• **What is being asked**:
Copy the entries exactly. Leave nothing out and add nothing.

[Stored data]
• • • • •

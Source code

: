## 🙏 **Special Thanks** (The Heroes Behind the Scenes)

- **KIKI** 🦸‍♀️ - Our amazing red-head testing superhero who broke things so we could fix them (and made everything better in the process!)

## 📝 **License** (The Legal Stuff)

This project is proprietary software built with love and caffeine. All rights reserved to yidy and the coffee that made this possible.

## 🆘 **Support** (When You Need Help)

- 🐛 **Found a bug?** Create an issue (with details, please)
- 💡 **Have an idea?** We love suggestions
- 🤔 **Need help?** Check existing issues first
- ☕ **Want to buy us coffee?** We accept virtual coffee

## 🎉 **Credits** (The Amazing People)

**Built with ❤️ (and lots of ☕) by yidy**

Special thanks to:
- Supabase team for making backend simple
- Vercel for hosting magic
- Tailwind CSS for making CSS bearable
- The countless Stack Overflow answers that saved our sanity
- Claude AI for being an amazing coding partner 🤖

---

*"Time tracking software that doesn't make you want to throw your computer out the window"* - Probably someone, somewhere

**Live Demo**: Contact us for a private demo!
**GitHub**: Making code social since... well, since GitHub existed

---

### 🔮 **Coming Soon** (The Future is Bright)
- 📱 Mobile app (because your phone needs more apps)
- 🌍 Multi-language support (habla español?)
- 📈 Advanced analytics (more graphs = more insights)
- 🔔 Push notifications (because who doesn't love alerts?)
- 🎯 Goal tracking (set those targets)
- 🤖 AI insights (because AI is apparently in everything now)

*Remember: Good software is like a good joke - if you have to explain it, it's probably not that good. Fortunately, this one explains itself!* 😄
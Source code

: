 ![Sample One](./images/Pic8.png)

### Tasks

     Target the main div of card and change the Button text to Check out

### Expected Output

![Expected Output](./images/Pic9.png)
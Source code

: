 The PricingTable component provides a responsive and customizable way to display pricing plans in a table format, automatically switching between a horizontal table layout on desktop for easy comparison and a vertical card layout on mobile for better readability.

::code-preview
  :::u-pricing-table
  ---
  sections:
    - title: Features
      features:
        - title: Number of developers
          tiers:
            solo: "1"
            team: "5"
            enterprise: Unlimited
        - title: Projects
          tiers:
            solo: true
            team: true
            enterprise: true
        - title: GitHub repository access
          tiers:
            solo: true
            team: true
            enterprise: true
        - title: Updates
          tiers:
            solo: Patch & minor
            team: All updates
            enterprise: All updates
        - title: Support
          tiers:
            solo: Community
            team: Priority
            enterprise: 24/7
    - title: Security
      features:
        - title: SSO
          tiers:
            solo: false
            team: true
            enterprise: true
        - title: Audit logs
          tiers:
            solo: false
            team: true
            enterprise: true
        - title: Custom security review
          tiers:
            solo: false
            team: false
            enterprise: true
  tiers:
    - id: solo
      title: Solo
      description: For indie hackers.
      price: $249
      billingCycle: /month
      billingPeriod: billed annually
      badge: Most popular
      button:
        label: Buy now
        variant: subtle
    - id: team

• • • • •

• **Problem solution**:
Source code

:## 🙏 **Special Thanks** (The Heroes Behind the Scenes)

- **KIKI** 🦸‍♀️ - Our amazing red-head testing superhero who broke things so we could fix them (and made everything better in the process!)

## 📝 **License** (The Legal Stuff)

This project is proprietary software built with love and caffeine. All rights reserved to yidy and the coffee that made this possible.

## 🆘 **Support** (When You Need Help)

- 🐛 **Found a bug?** Create an issue (with details, please)
- 💡 **Have an idea?** We love suggestions
- 🤔 **Need help?** Check existing issues first
- ☕ **Want to buy us coffee?** We accept virtual coffee

## 🎉 **Credits** (The Amazing People)

**Built with ❤️ (and lots of ☕) by yidy**

Special thanks to:
- Supabase team for making backend simple
- Vercel for hosting magic
- Tailwind CSS for making CSS bearable
- The countless Stack Overflow answers that saved our sanity
- Claude AI for being an amazing coding partner 🤖

---

*"Time tracking software that doesn't make you want to throw your computer out the window"* - Probably someone, somewhere

**Live Demo**: Contact us for a private demo!
**GitHub**: Making code social since... well, since GitHub existed

---

### 🔮 **Coming Soon** (The Future is Bright)
- 📱 Mobile app (because your phone needs more apps)
- 🌍 Multi-language support (habla español?)
- 📈 Advanced analytics (more graphs = more insights)
- 🔔 Push notifications (because who doesn't love alerts?)
- 🎯 Goal tracking (set those targets)
- 🤖 AI insights (because AI is apparently in everything now)

*Remember: Good software is like a good joke - if you have to explain it, it's probably not that good. Fortunately, this one explains itself!* 😄
Source code

: ![Sample One](./images/Pic8.png)

### Tasks

     Target the main div of card and change the Button text to Check out

### Expected Output

![Expected Output](./images/Pic9.png)
Source code

: The PricingTable component provides a responsive and customizable way to display pricing plans in a table format, automatically switching between a horizontal table layout on desktop for easy comparison and a vertical card layout on mobile for better readability.

::code-preview
  :::u-pricing-table
  ---
  sections:
    - title: Features
      features:
        - title: Number of developers
          tiers:
            solo: "1"
            team: "5"
            enterprise: Unlimited
        - title: Projects
          tiers:
            solo: true
            team: true
            enterprise: true
        - title: GitHub repository access
          tiers:
            solo: true
            team: true
            enterprise: true
        - title: Updates
          tiers:
            solo: Patch & minor
            team: All updates
            enterprise: All updates
        - title: Support
          tiers:
            solo: Community
            team: Priority
            enterprise: 24/7
    - title: Security
      features:
        - title: SSO
          tiers:
            solo: false
            team: true
            enterprise: true
        - title: Audit logs
          tiers:
            solo: false
            team: true
            enterprise: true
        - title: Custom security review
          tiers:
            solo: false
            team: false
            enterprise: true
  tiers:
    - id: solo
      title: Solo
      description: For indie hackers.
      price: $249
      billingCycle: /month
      billingPeriod: billed annually
      badge: Most popular
      button:
        label: Buy now
        variant: subtle
    - id: team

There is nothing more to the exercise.